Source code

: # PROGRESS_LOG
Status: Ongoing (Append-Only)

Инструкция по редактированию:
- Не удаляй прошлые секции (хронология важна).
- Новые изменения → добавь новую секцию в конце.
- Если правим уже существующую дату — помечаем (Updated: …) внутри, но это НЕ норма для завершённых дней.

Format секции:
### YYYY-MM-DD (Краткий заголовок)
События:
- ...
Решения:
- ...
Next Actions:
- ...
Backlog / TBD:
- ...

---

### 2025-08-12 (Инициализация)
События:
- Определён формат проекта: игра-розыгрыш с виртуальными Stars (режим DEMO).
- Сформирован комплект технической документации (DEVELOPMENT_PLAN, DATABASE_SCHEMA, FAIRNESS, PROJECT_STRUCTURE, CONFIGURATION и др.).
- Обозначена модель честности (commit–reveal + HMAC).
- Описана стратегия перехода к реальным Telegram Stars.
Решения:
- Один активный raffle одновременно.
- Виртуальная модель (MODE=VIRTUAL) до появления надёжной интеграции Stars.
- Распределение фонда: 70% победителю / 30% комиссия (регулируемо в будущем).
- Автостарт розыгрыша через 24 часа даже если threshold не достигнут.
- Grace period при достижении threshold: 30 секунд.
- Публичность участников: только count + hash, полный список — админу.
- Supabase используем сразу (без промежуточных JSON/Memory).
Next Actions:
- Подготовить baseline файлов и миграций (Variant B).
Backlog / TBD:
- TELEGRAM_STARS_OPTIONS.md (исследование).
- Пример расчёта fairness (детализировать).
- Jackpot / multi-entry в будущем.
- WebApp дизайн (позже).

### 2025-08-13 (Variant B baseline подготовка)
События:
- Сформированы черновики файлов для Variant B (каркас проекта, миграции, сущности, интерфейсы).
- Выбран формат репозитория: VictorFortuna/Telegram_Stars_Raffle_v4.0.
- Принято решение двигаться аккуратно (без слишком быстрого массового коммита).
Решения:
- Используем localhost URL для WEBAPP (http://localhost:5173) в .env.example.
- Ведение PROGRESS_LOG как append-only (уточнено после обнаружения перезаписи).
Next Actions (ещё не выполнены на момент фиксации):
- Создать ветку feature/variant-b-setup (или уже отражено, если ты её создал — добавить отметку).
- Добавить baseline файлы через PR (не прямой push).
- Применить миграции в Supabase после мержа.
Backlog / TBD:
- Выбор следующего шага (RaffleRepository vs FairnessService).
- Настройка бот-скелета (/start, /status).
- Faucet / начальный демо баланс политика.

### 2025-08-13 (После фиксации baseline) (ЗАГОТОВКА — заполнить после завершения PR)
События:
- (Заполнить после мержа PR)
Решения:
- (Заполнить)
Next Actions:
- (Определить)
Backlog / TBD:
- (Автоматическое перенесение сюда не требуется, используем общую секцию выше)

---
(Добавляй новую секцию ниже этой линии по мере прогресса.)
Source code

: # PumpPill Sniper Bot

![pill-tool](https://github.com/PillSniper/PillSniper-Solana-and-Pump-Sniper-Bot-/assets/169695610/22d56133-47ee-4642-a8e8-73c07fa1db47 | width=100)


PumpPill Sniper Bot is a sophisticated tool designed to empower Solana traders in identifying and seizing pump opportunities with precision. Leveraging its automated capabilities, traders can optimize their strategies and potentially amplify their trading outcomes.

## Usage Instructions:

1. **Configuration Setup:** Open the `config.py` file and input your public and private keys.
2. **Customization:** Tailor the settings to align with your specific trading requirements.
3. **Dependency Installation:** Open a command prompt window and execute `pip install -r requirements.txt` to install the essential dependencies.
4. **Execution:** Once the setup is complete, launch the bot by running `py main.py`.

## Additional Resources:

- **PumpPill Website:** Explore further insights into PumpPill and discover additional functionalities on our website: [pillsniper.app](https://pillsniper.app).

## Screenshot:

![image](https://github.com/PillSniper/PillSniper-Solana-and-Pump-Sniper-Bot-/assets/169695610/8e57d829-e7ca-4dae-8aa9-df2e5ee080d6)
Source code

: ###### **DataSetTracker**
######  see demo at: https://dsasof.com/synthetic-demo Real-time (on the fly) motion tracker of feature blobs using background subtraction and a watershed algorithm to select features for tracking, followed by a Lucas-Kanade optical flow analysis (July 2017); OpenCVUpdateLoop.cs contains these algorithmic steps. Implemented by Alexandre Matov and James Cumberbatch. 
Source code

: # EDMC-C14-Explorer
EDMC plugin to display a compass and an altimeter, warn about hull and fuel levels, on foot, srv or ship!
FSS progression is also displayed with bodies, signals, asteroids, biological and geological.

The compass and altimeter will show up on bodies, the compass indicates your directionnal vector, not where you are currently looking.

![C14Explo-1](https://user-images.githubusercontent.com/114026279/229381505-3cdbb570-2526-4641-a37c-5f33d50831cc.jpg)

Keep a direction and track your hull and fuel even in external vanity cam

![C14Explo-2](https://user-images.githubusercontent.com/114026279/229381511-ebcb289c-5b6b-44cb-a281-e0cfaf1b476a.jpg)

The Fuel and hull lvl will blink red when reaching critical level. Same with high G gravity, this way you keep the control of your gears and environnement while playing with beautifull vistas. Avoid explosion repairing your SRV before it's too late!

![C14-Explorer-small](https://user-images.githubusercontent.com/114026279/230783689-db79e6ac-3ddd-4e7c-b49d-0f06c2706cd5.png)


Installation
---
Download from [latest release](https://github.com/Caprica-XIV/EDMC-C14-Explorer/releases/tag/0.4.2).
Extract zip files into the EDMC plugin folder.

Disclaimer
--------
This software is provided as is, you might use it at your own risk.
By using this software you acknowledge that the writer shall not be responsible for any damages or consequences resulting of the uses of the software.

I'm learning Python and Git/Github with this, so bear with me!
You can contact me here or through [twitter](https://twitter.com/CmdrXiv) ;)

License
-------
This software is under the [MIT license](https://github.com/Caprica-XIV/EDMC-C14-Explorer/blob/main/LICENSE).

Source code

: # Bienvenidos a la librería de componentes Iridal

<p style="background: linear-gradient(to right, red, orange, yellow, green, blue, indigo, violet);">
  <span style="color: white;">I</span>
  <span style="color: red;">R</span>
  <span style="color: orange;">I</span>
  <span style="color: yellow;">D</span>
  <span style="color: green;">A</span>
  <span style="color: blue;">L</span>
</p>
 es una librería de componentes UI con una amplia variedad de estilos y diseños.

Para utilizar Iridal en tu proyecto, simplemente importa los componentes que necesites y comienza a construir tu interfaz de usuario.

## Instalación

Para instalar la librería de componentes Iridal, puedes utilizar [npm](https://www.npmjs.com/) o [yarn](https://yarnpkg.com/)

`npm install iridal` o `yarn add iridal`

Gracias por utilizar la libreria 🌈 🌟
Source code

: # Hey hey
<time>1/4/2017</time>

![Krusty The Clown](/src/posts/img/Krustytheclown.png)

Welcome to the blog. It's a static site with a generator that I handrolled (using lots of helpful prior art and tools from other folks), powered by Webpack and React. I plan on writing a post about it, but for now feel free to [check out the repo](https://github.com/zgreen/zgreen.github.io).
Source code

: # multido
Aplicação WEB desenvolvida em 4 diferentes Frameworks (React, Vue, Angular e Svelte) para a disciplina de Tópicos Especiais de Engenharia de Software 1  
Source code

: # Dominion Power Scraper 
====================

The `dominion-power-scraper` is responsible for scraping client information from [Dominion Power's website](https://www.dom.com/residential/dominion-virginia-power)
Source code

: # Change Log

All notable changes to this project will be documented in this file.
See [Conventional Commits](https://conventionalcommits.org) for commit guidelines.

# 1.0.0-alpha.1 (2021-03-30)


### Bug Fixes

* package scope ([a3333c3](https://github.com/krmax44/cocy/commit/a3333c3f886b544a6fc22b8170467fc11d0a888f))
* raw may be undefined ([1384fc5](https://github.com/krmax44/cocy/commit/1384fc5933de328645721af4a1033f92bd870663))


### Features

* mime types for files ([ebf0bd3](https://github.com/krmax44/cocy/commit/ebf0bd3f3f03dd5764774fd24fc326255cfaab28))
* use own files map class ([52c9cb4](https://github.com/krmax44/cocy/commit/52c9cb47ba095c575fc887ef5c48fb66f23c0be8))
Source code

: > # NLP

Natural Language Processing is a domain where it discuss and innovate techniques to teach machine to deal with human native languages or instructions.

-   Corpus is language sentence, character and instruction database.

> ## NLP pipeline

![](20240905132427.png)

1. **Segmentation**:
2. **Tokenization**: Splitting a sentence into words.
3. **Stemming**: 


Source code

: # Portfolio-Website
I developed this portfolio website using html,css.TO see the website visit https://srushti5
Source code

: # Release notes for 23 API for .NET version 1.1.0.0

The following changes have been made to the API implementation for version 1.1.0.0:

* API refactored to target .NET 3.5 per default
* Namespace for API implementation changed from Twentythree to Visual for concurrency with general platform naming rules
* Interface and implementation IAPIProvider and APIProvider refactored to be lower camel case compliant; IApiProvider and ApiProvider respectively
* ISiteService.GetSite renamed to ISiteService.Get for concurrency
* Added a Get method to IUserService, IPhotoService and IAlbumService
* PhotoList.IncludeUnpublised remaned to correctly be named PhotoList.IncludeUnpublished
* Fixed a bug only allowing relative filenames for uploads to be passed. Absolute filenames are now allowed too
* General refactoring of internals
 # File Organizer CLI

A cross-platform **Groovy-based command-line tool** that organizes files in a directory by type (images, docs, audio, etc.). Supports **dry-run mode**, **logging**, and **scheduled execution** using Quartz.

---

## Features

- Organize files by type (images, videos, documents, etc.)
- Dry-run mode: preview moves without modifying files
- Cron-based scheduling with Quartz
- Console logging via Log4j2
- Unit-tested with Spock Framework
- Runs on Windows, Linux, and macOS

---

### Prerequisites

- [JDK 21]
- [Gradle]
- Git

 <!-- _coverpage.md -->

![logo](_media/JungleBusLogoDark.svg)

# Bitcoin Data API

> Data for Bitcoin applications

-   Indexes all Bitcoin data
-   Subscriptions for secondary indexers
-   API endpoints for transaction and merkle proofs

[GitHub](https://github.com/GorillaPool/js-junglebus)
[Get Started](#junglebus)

• • •

WHAT THE TASK ASKS:
Write down again, exactly as given, only the lines above that fall from the line with "I developed this" to the line with "be named PhotoList.IncludeUnpublished", inclusive.

SOLUTION:
I developed this portfolio website using html,css.TO see the website visit https://srushti5
Source code

: # Release notes for 23 API for .NET version 1.1.0.0

The following changes have been made to the API implementation for version 1.1.0.0:

* API refactored to target .NET 3.5 per default
* Namespace for API implementation changed from Twentythree to Visual for concurrency with general platform naming rules
* Interface and implementation IAPIProvider and APIProvider refactored to be lower camel case compliant; IApiProvider and ApiProvider respectively
* ISiteService.GetSite renamed to ISiteService.Get for concurrency
* Added a Get method to IUserService, IPhotoService and IAlbumService
* PhotoList.IncludeUnpublised remaned to correctly be named PhotoList.IncludeUnpublished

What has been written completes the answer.